If you think it must take a NC contact to stop anything, you have no idea of the endless possibilities of control systems.

I agree for fail safe logic, a NC contact or contacts is the norm. But not the requirement in facility to facility.

Actually some would use both.


----------



## mattsilkwood (Sep 21, 2008)

John Valdes said:


> Backwards to some, SOP to others. All control schemes have authors and specs to follow. The use of NO contacts to energize an E-Stop relay is common.
> PLC's often use "true" state for shut down. This requires a contact closure, not a contact to open.
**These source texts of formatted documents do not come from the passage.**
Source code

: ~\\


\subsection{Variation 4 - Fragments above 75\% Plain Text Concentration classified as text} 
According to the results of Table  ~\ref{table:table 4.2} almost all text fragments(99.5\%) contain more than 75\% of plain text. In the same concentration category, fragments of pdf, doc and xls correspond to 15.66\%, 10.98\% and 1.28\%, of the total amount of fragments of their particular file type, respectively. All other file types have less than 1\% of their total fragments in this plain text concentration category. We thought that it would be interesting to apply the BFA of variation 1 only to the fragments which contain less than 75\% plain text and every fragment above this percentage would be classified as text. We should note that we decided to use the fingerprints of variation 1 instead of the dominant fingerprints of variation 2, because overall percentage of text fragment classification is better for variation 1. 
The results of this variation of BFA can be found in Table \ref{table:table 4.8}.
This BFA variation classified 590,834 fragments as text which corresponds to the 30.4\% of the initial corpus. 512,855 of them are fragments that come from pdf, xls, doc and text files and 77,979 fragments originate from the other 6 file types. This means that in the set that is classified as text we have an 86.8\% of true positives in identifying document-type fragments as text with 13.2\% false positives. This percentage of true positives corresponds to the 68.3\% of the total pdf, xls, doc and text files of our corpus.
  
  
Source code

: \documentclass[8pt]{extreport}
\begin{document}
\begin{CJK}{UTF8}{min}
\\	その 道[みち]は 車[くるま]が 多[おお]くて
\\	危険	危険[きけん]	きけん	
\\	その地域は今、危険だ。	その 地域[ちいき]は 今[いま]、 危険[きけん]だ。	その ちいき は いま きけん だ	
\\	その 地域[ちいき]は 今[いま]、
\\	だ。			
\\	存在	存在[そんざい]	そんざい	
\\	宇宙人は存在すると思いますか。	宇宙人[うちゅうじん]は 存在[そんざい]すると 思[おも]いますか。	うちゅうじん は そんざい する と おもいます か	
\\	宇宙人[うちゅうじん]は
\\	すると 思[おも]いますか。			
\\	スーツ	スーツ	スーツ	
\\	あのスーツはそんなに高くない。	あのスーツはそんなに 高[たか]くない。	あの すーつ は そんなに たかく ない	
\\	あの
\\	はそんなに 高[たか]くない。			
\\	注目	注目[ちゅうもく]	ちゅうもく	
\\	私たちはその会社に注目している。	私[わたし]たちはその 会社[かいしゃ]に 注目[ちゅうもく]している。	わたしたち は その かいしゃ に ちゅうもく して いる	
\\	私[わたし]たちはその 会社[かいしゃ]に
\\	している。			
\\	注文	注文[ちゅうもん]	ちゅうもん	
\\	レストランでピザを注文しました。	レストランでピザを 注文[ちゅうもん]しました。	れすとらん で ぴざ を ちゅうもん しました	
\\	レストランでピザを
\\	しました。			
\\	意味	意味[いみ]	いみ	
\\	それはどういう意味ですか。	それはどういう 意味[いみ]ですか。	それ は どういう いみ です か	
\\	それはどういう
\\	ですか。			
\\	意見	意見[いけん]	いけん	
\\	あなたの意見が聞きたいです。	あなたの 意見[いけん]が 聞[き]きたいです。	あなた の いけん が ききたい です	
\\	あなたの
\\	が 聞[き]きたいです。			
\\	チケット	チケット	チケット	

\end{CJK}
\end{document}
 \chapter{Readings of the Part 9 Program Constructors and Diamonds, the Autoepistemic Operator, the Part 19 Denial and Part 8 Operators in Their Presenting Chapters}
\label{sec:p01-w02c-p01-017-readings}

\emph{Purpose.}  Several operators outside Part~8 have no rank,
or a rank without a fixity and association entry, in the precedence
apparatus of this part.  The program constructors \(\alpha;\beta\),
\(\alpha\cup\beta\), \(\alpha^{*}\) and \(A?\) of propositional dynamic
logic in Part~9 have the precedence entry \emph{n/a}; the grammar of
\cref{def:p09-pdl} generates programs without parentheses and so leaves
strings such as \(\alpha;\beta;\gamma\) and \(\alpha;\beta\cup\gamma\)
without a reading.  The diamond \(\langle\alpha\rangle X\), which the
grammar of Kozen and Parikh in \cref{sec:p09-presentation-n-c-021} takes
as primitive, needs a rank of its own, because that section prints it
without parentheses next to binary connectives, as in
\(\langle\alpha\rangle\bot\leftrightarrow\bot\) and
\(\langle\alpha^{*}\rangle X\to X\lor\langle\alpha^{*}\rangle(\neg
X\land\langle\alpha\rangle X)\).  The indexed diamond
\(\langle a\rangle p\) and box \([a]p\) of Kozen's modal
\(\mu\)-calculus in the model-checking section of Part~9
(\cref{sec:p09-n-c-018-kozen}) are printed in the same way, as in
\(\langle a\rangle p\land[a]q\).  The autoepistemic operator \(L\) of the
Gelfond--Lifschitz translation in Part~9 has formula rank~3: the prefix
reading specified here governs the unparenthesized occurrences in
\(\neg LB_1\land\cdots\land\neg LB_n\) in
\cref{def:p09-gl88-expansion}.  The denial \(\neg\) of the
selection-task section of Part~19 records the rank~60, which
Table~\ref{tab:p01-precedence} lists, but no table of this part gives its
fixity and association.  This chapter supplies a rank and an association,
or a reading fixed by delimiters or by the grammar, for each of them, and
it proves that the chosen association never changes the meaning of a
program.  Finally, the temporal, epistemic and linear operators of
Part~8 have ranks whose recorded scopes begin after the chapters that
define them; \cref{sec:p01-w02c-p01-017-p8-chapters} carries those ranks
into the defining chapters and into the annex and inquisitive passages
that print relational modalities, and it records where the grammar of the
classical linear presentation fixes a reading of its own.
Its really up to the person who designs the control system.
> If you think it must take a NC contact to stop anything, you have no idea of the endless possibilities of control systems.
> 
> ...


 Sure, you can stop something with NO contacts but just because you can doesn't make it a good idea. 
IMO relying on a set of contacts to make for life safety a terrible idea, I don't like to depend on a plc for the Estop either. 
One reason is if you have a problem with the Estop circuit you know it imediately because the machine won't start.


----------



## MDShunk (Jan 7, 2007)

FWIW, NFPA 79 requires that the e-stop mechanically open a set of contacts when it's pressed. That prohibits the reliance on the contact springs to change the contact state from NO to NC. A panel built today that uses an ordinary PLC to monitor when a set of contacts close is actually not built to NFPA 79 or ANSI B11 specs.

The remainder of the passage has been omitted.